Assigned task | In the material below, which lines hold the word "relative"? Pick each one out.
BEGIN
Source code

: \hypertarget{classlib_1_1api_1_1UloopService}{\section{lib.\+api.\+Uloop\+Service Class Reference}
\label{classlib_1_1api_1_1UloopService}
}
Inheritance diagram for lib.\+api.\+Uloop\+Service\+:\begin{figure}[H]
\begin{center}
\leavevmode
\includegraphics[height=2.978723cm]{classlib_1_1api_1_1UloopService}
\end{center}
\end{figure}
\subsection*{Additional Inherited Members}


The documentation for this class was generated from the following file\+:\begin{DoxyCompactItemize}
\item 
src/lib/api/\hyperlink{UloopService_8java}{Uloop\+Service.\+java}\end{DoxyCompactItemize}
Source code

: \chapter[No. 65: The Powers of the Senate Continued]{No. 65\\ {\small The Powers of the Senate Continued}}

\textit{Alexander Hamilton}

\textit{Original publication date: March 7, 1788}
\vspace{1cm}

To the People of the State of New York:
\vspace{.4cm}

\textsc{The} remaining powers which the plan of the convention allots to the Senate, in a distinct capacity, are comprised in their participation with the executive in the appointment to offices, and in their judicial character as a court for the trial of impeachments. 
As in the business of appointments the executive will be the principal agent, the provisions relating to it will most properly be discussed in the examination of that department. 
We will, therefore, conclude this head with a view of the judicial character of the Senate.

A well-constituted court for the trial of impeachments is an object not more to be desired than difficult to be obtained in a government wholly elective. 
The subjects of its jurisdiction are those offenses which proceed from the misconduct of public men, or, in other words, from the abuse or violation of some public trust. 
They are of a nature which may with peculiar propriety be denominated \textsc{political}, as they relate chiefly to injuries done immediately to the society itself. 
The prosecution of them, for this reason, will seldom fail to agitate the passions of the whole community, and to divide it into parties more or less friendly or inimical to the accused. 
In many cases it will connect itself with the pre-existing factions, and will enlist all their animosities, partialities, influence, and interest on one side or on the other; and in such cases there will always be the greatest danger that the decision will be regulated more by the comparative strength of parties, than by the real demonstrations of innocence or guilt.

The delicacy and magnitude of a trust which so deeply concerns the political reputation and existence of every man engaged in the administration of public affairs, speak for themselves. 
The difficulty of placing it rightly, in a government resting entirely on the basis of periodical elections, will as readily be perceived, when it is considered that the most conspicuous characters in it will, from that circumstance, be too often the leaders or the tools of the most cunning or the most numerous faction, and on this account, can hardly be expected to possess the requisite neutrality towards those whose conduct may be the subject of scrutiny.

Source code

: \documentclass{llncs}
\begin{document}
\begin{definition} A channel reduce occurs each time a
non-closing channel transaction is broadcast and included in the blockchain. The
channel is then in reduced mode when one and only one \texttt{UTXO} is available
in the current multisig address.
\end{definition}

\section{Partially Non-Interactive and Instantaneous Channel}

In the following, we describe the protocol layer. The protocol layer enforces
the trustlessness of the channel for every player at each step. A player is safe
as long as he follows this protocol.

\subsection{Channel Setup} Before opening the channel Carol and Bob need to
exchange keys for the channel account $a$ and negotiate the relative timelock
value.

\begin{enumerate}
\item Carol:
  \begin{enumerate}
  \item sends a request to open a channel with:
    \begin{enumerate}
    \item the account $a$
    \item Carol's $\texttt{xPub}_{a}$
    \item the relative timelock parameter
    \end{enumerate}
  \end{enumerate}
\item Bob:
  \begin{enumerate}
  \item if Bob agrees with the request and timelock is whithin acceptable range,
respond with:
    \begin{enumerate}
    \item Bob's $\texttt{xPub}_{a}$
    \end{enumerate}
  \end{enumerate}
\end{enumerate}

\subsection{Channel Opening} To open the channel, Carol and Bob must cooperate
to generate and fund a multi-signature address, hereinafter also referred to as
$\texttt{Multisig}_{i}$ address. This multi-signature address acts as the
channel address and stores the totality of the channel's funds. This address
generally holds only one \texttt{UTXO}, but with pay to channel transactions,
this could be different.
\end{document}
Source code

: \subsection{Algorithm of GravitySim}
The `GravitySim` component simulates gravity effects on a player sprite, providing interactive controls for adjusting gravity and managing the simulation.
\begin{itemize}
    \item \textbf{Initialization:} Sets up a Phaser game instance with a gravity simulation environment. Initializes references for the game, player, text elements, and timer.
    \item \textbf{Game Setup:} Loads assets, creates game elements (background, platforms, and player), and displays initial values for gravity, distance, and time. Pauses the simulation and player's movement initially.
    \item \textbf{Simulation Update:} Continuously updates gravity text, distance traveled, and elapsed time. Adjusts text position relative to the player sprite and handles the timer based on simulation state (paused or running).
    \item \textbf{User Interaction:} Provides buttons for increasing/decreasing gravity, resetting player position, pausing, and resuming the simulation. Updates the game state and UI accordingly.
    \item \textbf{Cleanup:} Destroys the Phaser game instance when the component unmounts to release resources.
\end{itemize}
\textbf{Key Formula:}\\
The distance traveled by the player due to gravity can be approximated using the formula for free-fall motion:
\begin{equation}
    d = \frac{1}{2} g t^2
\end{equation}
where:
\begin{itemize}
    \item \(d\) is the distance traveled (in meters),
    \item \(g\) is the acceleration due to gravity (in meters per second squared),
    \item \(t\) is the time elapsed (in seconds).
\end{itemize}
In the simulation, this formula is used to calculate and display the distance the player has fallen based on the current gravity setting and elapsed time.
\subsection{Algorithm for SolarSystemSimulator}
END
Answer space |
exchange keys for the channel account $a$ and negotiate the relative timelock
    \item the relative timelock parameter
    \item \textbf{Simulation Update:} Continuously updates gravity text, distance traveled, and elapsed time. Adjusts text position relative to the player sprite and handles the timer based on simulation state (paused or running).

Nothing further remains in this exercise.